> **The problem**
Check every line of the entries below for the word "migrate", and copy the ones that have it.

[[ Extracted information open ]]

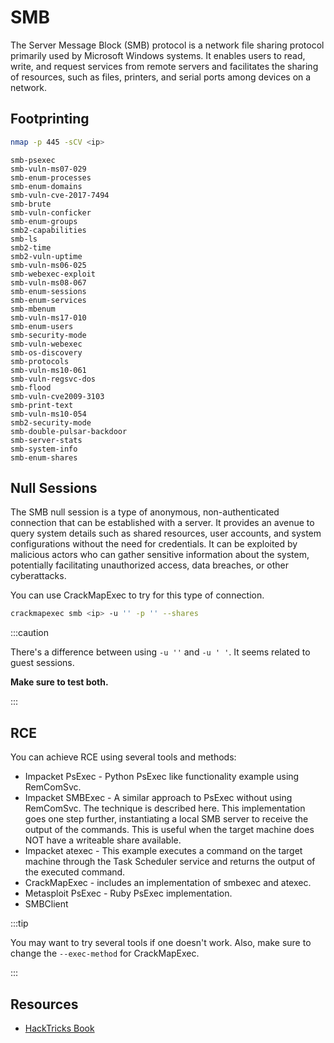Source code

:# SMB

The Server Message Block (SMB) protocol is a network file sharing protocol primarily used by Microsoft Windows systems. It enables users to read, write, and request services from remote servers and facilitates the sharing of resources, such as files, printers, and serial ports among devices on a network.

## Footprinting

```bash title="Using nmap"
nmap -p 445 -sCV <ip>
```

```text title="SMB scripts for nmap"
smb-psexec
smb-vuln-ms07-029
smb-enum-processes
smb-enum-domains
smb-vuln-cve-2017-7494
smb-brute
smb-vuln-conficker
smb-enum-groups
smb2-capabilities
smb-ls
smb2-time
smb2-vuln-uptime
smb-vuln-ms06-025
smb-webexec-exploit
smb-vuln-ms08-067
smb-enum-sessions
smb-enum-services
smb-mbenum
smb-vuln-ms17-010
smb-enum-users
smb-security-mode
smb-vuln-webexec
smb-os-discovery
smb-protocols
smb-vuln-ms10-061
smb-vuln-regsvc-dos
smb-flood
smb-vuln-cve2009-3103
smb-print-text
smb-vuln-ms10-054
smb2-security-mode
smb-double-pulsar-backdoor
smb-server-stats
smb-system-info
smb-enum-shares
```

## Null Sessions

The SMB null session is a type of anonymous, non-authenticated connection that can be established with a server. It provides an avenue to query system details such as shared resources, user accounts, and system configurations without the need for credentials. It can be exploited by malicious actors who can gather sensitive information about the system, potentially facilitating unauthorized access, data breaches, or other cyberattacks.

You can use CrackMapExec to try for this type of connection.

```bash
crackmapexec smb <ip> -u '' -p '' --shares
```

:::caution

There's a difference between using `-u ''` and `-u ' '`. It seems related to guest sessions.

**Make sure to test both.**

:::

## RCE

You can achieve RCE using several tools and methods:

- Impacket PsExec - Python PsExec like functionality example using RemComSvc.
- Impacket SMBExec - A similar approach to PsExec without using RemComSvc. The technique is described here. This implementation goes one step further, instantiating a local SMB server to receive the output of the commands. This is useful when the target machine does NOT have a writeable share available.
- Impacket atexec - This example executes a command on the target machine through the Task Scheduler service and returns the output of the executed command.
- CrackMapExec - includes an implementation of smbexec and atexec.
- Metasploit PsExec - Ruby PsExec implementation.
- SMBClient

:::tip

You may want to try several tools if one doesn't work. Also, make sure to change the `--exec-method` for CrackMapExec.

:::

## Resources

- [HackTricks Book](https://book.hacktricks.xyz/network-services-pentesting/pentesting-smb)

[[ Extracted information closed ]]
[[ Extracted information open ]]

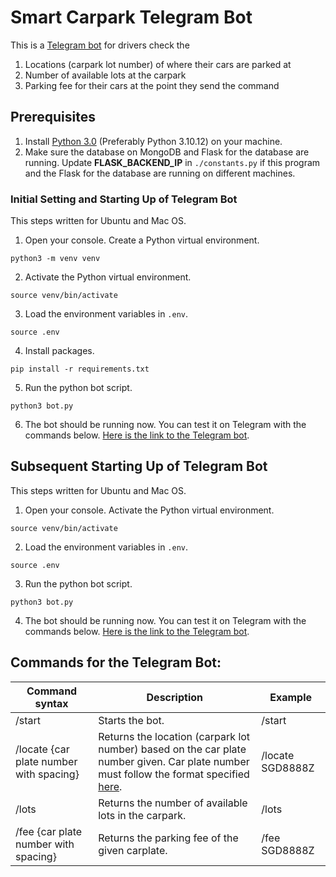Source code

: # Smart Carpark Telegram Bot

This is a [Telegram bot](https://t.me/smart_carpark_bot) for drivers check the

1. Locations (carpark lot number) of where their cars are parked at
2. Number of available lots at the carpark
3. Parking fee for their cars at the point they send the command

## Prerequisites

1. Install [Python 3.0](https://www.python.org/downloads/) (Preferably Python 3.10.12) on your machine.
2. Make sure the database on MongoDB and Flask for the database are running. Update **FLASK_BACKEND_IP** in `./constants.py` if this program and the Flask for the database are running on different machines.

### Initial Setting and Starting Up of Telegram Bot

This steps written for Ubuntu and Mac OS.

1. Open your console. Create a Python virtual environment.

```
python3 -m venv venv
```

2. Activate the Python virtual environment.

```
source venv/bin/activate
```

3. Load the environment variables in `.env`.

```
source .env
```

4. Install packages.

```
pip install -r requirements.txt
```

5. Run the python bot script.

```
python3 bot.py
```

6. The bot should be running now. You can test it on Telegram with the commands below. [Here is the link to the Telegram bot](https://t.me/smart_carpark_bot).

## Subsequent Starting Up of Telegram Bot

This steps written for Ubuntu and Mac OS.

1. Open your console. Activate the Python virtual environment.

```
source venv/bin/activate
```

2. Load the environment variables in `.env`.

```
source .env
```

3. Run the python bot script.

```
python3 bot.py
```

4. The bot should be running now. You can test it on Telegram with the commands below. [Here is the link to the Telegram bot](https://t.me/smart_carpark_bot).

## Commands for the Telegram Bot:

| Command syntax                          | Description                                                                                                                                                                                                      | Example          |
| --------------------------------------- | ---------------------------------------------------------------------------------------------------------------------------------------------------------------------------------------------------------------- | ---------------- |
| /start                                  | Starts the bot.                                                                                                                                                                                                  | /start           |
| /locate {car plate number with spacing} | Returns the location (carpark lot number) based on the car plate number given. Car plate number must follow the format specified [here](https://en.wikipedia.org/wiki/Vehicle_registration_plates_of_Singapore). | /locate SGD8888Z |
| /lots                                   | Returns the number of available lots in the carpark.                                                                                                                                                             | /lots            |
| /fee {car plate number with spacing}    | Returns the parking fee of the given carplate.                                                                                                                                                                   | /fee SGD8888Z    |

[[ Extracted information closed ]]
[[ Extracted information open ]]

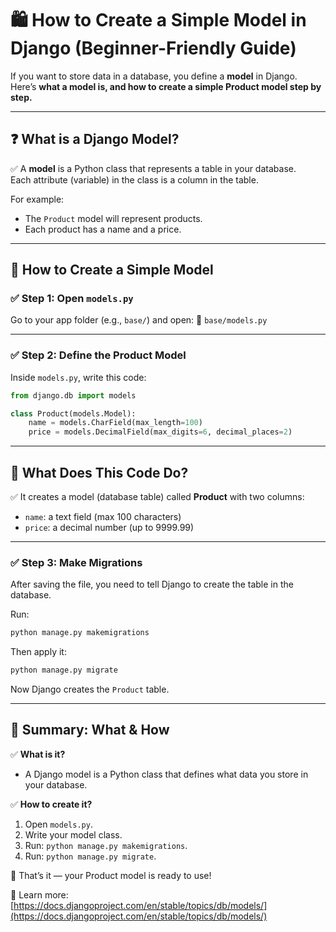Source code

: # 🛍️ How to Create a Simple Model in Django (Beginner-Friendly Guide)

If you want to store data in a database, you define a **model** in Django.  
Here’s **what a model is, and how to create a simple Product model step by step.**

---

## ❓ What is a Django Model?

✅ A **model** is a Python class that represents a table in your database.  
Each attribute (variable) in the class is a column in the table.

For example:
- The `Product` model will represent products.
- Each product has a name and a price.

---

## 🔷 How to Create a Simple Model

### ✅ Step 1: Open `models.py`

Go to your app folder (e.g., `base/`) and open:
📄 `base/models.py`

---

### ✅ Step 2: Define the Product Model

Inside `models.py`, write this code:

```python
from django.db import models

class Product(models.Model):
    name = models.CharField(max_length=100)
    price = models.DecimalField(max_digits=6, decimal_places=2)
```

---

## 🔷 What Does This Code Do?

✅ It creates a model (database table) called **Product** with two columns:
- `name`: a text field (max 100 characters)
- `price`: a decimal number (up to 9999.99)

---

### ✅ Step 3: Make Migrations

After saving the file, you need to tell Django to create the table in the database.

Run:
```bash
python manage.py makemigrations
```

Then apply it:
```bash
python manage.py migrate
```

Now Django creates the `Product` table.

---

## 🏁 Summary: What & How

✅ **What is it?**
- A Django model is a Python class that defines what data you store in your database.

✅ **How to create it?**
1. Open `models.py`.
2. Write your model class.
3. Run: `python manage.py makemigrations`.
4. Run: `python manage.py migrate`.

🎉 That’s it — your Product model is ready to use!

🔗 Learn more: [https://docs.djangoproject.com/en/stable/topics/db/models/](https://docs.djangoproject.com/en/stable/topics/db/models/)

[[ Extracted information closed ]]

> **Task answer**
python manage.py migrate
4. Run: `python manage.py migrate`.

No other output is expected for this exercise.